Although much cleaner than its counterpart pure C version, the code is still quite fragile and prone to errors. For these reason it is recommendable to use other ways to send messages as described in the other sections of this chapter.

Other collective operations (`gather` and `broadcast`)

To make clear that options other than send and recv should be considered I will reimplement the program using the 'gather' operation. Gather takes the elements send by other processes and stacks them in a vector type. Then the vector object can be transversed to inspect its contents.

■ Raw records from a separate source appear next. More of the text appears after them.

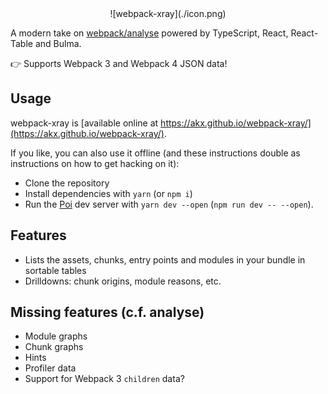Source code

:<div style="text-align: center">
![webpack-xray](./icon.png)
</div>

A modern take on [webpack/analyse](https://github.com/webpack/analyse)
powered by TypeScript, React, React-Table and Bulma.

:point_right: Supports Webpack 3 and Webpack 4 JSON data!

## Usage

webpack-xray is [available online at https://akx.github.io/webpack-xray/](https://akx.github.io/webpack-xray/).

If you like, you can also use it offline (and these instructions double as instructions on how to get hacking on it):

* Clone the repository
* Install dependencies with `yarn` (or `npm i`)
* Run the [Poi][poi] dev server with `yarn dev --open` (`npm run dev -- --open`).

## Features

* Lists the assets, chunks, entry points and modules in your bundle in sortable tables
* Drilldowns: chunk origins, module reasons, etc.

## Missing features (c.f. analyse)

* Module graphs
* Chunk graphs
* Hints
* Profiler data
* Support for Webpack 3 `children` data?

[poi]: http://poi.js.org/
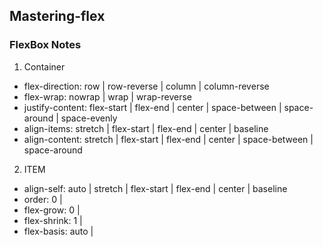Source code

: ## Mastering-flex

### FlexBox Notes

1. Container

- flex-direction: row | row-reverse | column | column-reverse
- flex-wrap: nowrap | wrap | wrap-reverse
- justify-content: flex-start | flex-end | center | space-between | space-around | space-evenly
- align-items: stretch | flex-start | flex-end | center | baseline
- align-content: stretch | flex-start | flex-end | center | space-between | space-around

2. ITEM

- align-self: auto | stretch | flex-start | flex-end | center | baseline
- order: 0 | <integer>
- flex-grow: 0 | <integer>
- flex-shrink: 1 | <integer>
- flex-basis: auto | <length>
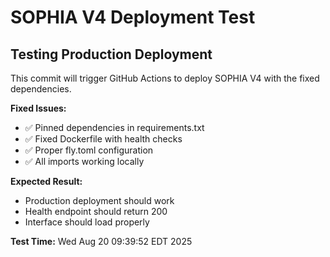 # SOPHIA V4 Deployment Test

## Testing Production Deployment

This commit will trigger GitHub Actions to deploy SOPHIA V4 with the fixed dependencies.

**Fixed Issues:**
- ✅ Pinned dependencies in requirements.txt
- ✅ Fixed Dockerfile with health checks  
- ✅ Proper fly.toml configuration
- ✅ All imports working locally

**Expected Result:**
- Production deployment should work
- Health endpoint should return 200
- Interface should load properly

**Test Time:** Wed Aug 20 09:39:52 EDT 2025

#include<boost/lexical_cast.hpp>
#include<boost/mpi.hpp>
 
int main(int argc, char* argv[]){
 	boost::mpi::environment env(argc, argv);
 	boost::mpi::communicator world;	
 	std::clog<<"greetings from process #"<<world.rank()<<" in processor named "<<boost::mpi::environment::processor_name()<<std::endl;
 
 	std::string message="process #0 receives string "+boost::mpi::environment::processor_name()+" from process #"+boost::lexical_cast<std::string>(world.rank());
 	if(world.rank()==0){
 	std::vector<std::string> lines;
 	boost::mpi::gather(world, message, lines, 0);
 	for(int i=0; i!=lines.size(); ++i)
 		std::cout<<lines[i]<<std::endl;
 	}else{
 		boost::mpi::gather(world, message, 0);
 	}
 	return 0;
}

Broadcast simply sends a value to all the processes in a certain communicator, the values are stored in the same variable as in the broadcasting process.

string v = "empty";
if(world.rank()==0) v="special value";
boost::mpi::broadcast(world, v,0);
assert(v=="special value"); //all processes have this value for v now

In other words it synchronizes the value of a variable with respect to the value in a certain process.

Parallel logging example

One of the first problems that appears when writting our first parallel program is that when we try to print messages the usually don't appear as we intend. The reason is that logging and printing messages to the user is an inherently serial job and once we are in a parallel environment we have to be specific that such message printing is done in a serial way. We have to synchronize the processes make each process send its message (hopefully in a prescribed order) and then recover the parallel execution. What is worst is that sometimes we need all the processes to print the same message, in that case many copies of the same message will be printed.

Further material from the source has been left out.